Pf
Tuesday 16 March 2021
Recipee for the PF MN CSCS calculations
First it appears that conda is not present
This https://askubuntu.com/a/1062621 solved the problem export PATH=~/anaconda3/bin:$PATH
Need to reinstall the latest qiime version sudo wget https://data.qiime2.org/distro/core/qiime2-2021.2-py36-linux-conda.yml
source activate qiime2-2021.2
wget / curl not working (proxy reason most likely on x2go)
We use the peak_list_formatter_cscs.py to get GNPS job and propelry format the quantification tables
biom convert -i for_biom.tsv -o for_biom.biom --table-type="OTU table" --to-hdf5
Then convert the .biom feature table to a .qza feature table :
qiime tools import --type 'FeatureTable[Frequency]' --input-path for_biom.biom --output-path feature_table.qza
To compute the chemical structural and compositional dissimilarity metric for all pairs of samples in your feature table type:
nohup time qiime cscs cscs --p-css-edges networkedges_selfloop --i-features quantification_table --p-cosine-threshold 0.7 --p-normalization --p-cpus 40 --o-distance-matrix cscs_distance_matrix.qza
'time qiime cscs cscs --p-css-edges networkedges_selfloop/31a1340378cd46d7b9f5ebf8afbb2565..selfloop --i-features feature_table.qza --p-cosine-threshold 0.7 --p-normalization --p-cpus 40 --o-distance-matrix cscs_distance_matrix.qza'
'nohup bash -c 'time qiime cscs cscs --p-css-edges networkedges_selfloop/31a1340378cd46d7b9f5ebf8afbb2565..selfloop --i-features feature_table.qza --p-cosine-threshold 0.7 --p-normalization --p-cpus 40 --o-distance-matrix cscs_distance_matrix.qza''
'nohup bash -c 'time qiime cscs cscs --p-css-edges networkedges_selfloop/31a1340378cd46d7b9f5ebf8afbb2565..selfloop --i-features feature_table.qza --p-cosine-threshold 0.7 --p-normalization --p-no-weighted --p-cpus 40 --o-distance-matrix cscs_distance_matrix_unweighed.qza''
nohup bash -c 'time qiime cscs cscs --p-css-edges networkedges_selfloop/3466497461974198a9ab8c9463d05b53..selfloop --i-features feature_table.qza --p-cosine-threshold 0.7 --p-normalization --p-no-weighted --p-cpus 40 --o-distance-matrix cscs_distance_matrix_unweighed.qza'
nohup bash -c 'time qiime cscs cscs --p-css-edges networkedges_selfloop/3466497461974198a9ab8c9463d05b53..selfloop --i-features feature_table.qza --p-cosine-threshold 0.7 --p-normalization --p-cpus 40 --o-distance-matrix cscs_distance_matrix.qza'
Visualize the chemical structural and compositional dissimilarity in interactive PCoA space To create PCos from the chemical structural and compositional dissimilarity matrix type:
qiime diversity pcoa --i-distance-matrix cscs_distance_matrix.qza --o-pcoa cscs_PCoA.qza
To create an interactive ordination plot of the above created PCoA with integrated sample metadata, prepare a metadata file.

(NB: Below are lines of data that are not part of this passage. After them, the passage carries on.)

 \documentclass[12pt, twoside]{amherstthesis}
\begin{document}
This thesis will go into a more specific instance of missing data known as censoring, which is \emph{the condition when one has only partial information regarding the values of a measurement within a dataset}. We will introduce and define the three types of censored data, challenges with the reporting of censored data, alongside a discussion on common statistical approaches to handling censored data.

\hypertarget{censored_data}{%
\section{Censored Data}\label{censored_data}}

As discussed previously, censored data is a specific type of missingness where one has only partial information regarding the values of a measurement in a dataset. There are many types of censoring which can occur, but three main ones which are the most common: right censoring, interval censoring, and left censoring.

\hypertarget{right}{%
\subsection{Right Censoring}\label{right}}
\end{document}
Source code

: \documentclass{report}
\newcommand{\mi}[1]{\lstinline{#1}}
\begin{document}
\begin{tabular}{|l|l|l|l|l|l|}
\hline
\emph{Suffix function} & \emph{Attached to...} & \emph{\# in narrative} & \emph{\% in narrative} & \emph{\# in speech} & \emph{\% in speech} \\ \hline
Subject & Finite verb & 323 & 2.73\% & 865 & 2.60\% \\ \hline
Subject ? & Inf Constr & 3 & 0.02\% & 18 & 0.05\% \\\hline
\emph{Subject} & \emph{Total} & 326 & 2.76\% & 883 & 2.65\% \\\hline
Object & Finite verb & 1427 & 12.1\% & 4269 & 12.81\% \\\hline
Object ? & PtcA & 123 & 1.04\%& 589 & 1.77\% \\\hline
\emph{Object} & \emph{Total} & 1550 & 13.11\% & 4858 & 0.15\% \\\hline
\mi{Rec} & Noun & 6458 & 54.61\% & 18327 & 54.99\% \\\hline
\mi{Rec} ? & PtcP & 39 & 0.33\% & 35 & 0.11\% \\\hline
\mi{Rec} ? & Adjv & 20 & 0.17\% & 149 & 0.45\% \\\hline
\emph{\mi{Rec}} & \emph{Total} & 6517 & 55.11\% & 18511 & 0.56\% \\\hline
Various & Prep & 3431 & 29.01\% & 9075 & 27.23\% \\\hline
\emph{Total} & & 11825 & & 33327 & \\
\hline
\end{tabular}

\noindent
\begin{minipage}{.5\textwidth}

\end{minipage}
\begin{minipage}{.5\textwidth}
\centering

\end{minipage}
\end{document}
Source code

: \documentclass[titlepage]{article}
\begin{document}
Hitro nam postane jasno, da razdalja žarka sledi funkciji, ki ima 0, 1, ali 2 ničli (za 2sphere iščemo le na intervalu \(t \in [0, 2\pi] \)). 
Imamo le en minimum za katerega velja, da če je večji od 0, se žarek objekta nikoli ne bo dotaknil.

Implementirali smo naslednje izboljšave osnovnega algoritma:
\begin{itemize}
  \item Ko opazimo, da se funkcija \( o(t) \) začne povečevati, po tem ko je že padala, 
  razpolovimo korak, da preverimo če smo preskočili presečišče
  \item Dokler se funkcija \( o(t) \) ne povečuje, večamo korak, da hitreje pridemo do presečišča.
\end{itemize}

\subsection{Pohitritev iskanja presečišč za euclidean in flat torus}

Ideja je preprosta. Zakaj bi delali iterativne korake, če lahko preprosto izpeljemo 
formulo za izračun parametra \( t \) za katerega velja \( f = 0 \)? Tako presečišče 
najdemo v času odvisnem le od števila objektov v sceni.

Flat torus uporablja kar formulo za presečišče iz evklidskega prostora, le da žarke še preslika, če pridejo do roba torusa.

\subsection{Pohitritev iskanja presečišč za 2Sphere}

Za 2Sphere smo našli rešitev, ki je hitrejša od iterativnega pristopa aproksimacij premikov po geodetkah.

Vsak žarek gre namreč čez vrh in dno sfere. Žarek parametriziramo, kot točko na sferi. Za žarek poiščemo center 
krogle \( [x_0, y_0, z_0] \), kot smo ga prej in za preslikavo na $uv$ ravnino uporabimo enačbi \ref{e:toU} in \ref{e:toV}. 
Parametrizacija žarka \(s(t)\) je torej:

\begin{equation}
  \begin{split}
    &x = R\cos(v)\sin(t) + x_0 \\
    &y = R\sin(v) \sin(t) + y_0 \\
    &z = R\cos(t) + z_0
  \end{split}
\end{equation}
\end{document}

You can find a metadata file for this example dataset within the Example folder. Make sure that the Sample IDs provided in the metadata file correspond to the Sample IDs in your distance_matrix.qza file. Then type:
Uploading previously generated metadata rsync -rvz -e 'ssh' --progress ./PF_metadata_qiime.tsv allardp@x2go.epgl-geneve.org:
qiime emperor plot --i-pcoa cscs_PCoA.qza --m-metadata-file PF_metadata_qiime.tsv --o-visualization cscs_PCoA.qzv
To visualize the interactive PCoA type:
qiime tools view cscs_PCoA.qzv
--p-normalization / --p-no-normalization Perform Total Ion Current Normalization (TIC) on the feature table [default: True] --p-weighted / --p-no-weighted Weight CSCS by feature intensity [default: True]
Qemistree dataset
https://gnps.ucsd.edu/ProteoSAFe/status.jsp?task=044e981ff0d84246ae5c91ef3db643a8
Update
Monday 29 November 2021
Reiterating qiime-cscs calculations for the MEMO paper. Installing qiime on the beast cluster
When trying to install using the latest qiime version (qiime2-2021.11) the qiime2-cscs plugin (https://github.com/madeleineernst/q2-cscs) doesn't appears I thus switch back to qiime2-2021.2
I used this script to fetch and format data from switch https://github.com/mandelbrot-project/qiime-empress-formatter/blob/main/src/python/peak_list_formatter_cscs_memo.py
From now restarting with the recipee above (will modify or update when needed)
We then convert using biom
(Note that BIOM needs to be installed in an env with conda > 3.8)
biom convert -i feature_table_for_biom.tsv -o biom_feature_table.biom --table-type="OTU table" --to-hdf5
I get a
'biom.exception.TableException: Duplicate observation IDs'
Apparently this error came from the fact that the feature-id were kept as index but not exported in the tsv table. Make sure they are.
I then activate the qiime2-2021.2 env
qiime tools import --type 'FeatureTable[Frequency]' --input-path biom_feature_table.biom --output-path feature_table.qza
We now launch the command and explicitly specify all options
nohup bash -c 'time qiime cscs cscs --p-css-edges networkedges_selfloop/31a1340378cd46d7b9f5ebf8afbb2565..selfloop --i-features feature_table.qza --p-cosine-threshold 0.7 --p-normalization --p-weighted --p-cpus 40 --o-distance-matrix pf_gnps3_cscs_distance_matrix_weighted.qza'
nohup bash -c 'time qiime cscs cscs --p-css-edges networkedges_selfloop/31a1340378cd46d7b9f5ebf8afbb2565..selfloop --i-features feature_table.qza --p-cosine-threshold 0.7 --p-normalization --p-no-weighted --p-cpus 40 --o-distance-matrix pf_gnps3_cscs_distance_matrix_unweighted.qza'
Here I get an error
Plugin error from cscs:
'function' object has no attribute 'ids'
Debug info has been saved to /tmp/qiime2-q2cli-err-d8fmgz9a.log
real 0m23.731s
user 0m8.089s
sys 0m3.754s
And this changed the file
nano ./anaconda3/envs/qiime2-2021.2/lib/python3.6/site-packages/q2_cscs/q2_cscs.py
by adding () to pa
if normalization:
features = features.norm(axis='sample', inplace=False)
if weighted == False:
features = features.pa()
To get the tsv
The resulting qza artifacts can then be renamed to .zip and extracted to fetch the corresponding distance matrix in tsv format.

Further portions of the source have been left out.